La preghiera ci ricorda la realtà dell’inferno e del bisogno di umiltà.
Ottobre, è il centenario dell’apparizione finale della Madonna di Fatima ai tre pastorelli , Lucia, Francesco e Giacinta. Come opportuno che Stephen Bullivant, con il co-autore di Luke Arredondo, ha scritto O mio Gesù, uno studio penetrante del significato della famosa preghiera di Fatima.
La Madonna ha rivelato questa breve preghiera per i bambini il 13 luglio 1917, poco dopo aver dato loro un assaggio terrificante di inferno, ordinando loro di dire ogni decina del Rosario. Aveva chiesto che il Rosario fosse recitato tutti i giorni, il che rende la preghiera, come osserva Bullivant, il più comunemente recitato dopo il Padre nostro, Ave Maria e il Gloria. E ‘a sole 29 parole: “O Gesù mio / Rimetti a noi i nostri peccati / Salvaci dal fuoco dell’inferno / e conduci tutte le anime in cielo / specialmente le più bisognose della tua misericordia / Amen”.
Ogni petizione è ricca di significato e vale la pena di meditare su di ogni loro dettaglio. Bullivant richiama l’attenzione tanto che senza pensarci ripetiamo, come ad esempio che l’indirizzo di apertura “O mio Gesù” è altamente intimo, uno che sarebbe stato utilizzato da Madonna stessa. In effetti, non è mai stato utilizzato dai discepoli, che dà un potere particolarmente toccante alla preghiera del buon ladrone: “Gesù, Ricordati di me …”
“Rimetti a noi i nostri peccati” ci ricorda che il peccato è comune a tutti noi, e che, anche se noi siamo stati salvati come individui la nostra salvezza è legata alla carità verso gli altri. Come ha detto il Papa Giovanni Paolo II, “tutti siamo veramente responsabili di tutti” o come il poeta John Donne ha scritto, “la morte di qualsiasi uomo mi diminuisce …”, il motivo ci parla della nostra comune natura umana imperfetta.
Il riferimento all’inferno nella riga successiva mi ha ricordato il vecchio rito Messa da Requiem, in contrasto con il nuovo rito. Come Bullivant fa notare ironicamente, “Inferno” non è popolare oggi, anche tra i cattolici, nonostante il fatto che Gesù cita “un destino terribile”. Come sottolinea l’autore, era noto il Curato d’Ars di aver speso fino a 15 ore al giorno nel confessionale per anni, esclusivamente per aiutare i penitenti a capire la grande importanza di evitare il peccato e l’inferno – la logica conseguenza di un determinato, rifiuto definitivo a inginocchiarsi nel dolore per il peccato.

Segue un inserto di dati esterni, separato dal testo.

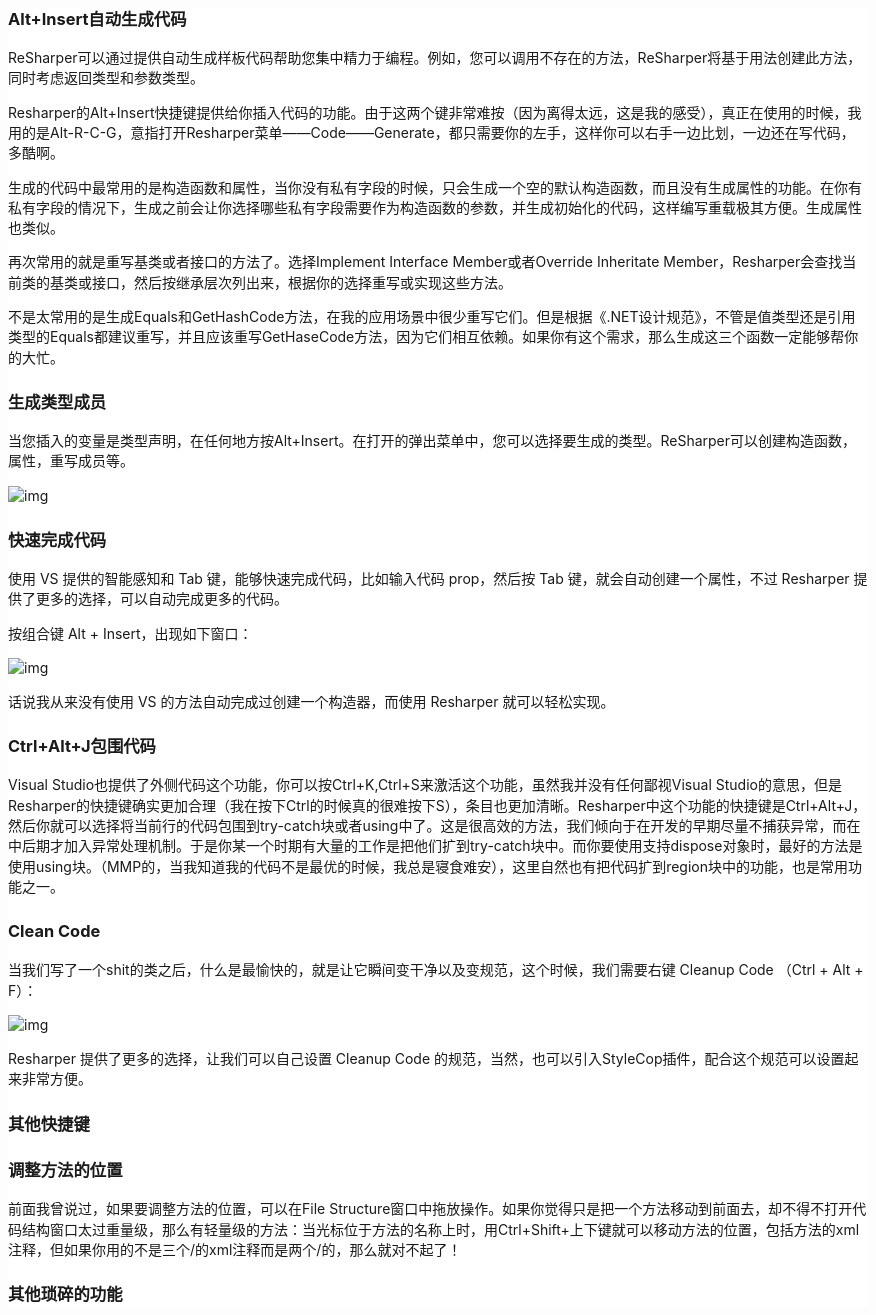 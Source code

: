 ### **Alt+Insert自动生成**代码

ReSharper可以通过提供自动生成样板代码帮助您集中精力于编程。例如，您可以调用不存在的方法，ReSharper将基于用法创建此方法，同时考虑返回类型和参数类型。

Resharper的Alt+Insert快捷键提供给你插入代码的功能。由于这两个键非常难按（因为离得太远，这是我的感受），真正在使用的时候，我用的是Alt-R-C-G，意指打开Resharper菜单——Code——Generate，都只需要你的左手，这样你可以右手一边比划，一边还在写代码，多酷啊。

生成的代码中最常用的是构造函数和属性，当你没有私有字段的时候，只会生成一个空的默认构造函数，而且没有生成属性的功能。在你有私有字段的情况下，生成之前会让你选择哪些私有字段需要作为构造函数的参数，并生成初始化的代码，这样编写重载极其方便。生成属性也类似。

再次常用的就是重写基类或者接口的方法了。选择Implement Interface Member或者Override Inheritate Member，Resharper会查找当前类的基类或接口，然后按继承层次列出来，根据你的选择重写或实现这些方法。

不是太常用的是生成Equals和GetHashCode方法，在我的应用场景中很少重写它们。但是根据《.NET设计规范》，不管是值类型还是引用类型的Equals都建议重写，并且应该重写GetHaseCode方法，因为它们相互依赖。如果你有这个需求，那么生成这三个函数一定能够帮你的大忙。

### 生成类型成员

当您插入的变量是类型声明，在任何地方按Alt+Insert。在打开的弹出菜单中，您可以选择要生成的类型。ReSharper可以创建构造函数，属性，重写成员等。

![img](https://pic1.zhimg.com/80/v2-87875ec80b046e6929aca12aff31dbac_1440w.webp)

### 快速完成代码

使用 VS 提供的智能感知和 Tab 键，能够快速完成代码，比如输入代码 prop，然后按 Tab 键，就会自动创建一个属性，不过 Resharper 提供了更多的选择，可以自动完成更多的代码。

按组合键 Alt + Insert，出现如下窗口：

![img](https://pic2.zhimg.com/80/v2-c3ee1a227de9276ad8f18147c3b5c401_1440w.webp)

话说我从来没有使用 VS 的方法自动完成过创建一个构造器，而使用 Resharper 就可以轻松实现。

### Ctrl+Alt+J包围代码

Visual Studio也提供了外侧代码这个功能，你可以按Ctrl+K,Ctrl+S来激活这个功能，虽然我并没有任何鄙视Visual Studio的意思，但是Resharper的快捷键确实更加合理（我在按下Ctrl的时候真的很难按下S），条目也更加清晰。Resharper中这个功能的快捷键是Ctrl+Alt+J，然后你就可以选择将当前行的代码包围到try-catch块或者using中了。这是很高效的方法，我们倾向于在开发的早期尽量不捕获异常，而在中后期才加入异常处理机制。于是你某一个时期有大量的工作是把他们扩到try-catch块中。而你要使用支持dispose对象时，最好的方法是使用using块。（MMP的，当我知道我的代码不是最优的时候，我总是寝食难安），这里自然也有把代码扩到region块中的功能，也是常用功能之一。

### Clean Code

当我们写了一个shit的类之后，什么是最愉快的，就是让它瞬间变干净以及变规范，这个时候，我们需要右键 Cleanup Code （Ctrl + Alt + F）：

![img](https://pic3.zhimg.com/80/v2-9457e96c8e5bc67034a258a82d5eff06_1440w.webp)

Resharper 提供了更多的选择，让我们可以自己设置 Cleanup Code 的规范，当然，也可以引入StyleCop插件，配合这个规范可以设置起来非常方便。

### 其他快捷键

### 调整方法的位置

前面我曾说过，如果要调整方法的位置，可以在File Structure窗口中拖放操作。如果你觉得只是把一个方法移动到前面去，却不得不打开代码结构窗口太过重量级，那么有轻量级的方法：当光标位于方法的名称上时，用Ctrl+Shift+上下键就可以移动方法的位置，包括方法的xml注释，但如果你用的不是三个/的xml注释而是两个/的，那么就对不起了！

### 其他琐碎的功能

La frase “guida tutte le anime in cielo” ha portato un po ‘, a seguito del teologo Hans Urs von Balthasar, alla speculazione di “universalismo” – l’idea che ognuno sia salvato. Bullivant mi dice che è in disaccordo con von Balthasar; alludendo a san Tommaso Aquino, egli scrive che “Dio realmente si che tutti gli uomini siano salvati, anche se non tutte le persone finiscono per essere salvate.” Come potrebbe Dio non fare questo? Eppure, allo stesso tempo rispetta il nostro libero arbitrio. Dobbiamo sperare, ma non presumere su, la salvezza, la nostra così come gli altri.
Quando preghiamo “specialmente i più bisognosi della tua misericordia” siamo tentati di credere che stiamo pregando per gli altri; ma come Bullivant rende chiaro, è noi che siamo in “i più bisogni”; un richiamo alla necessità di umiltà.
Tutto sommato, il libro fa riflettere, per le implicazioni di questa preghiera data a Fatima i temi più profondi della nostra fede.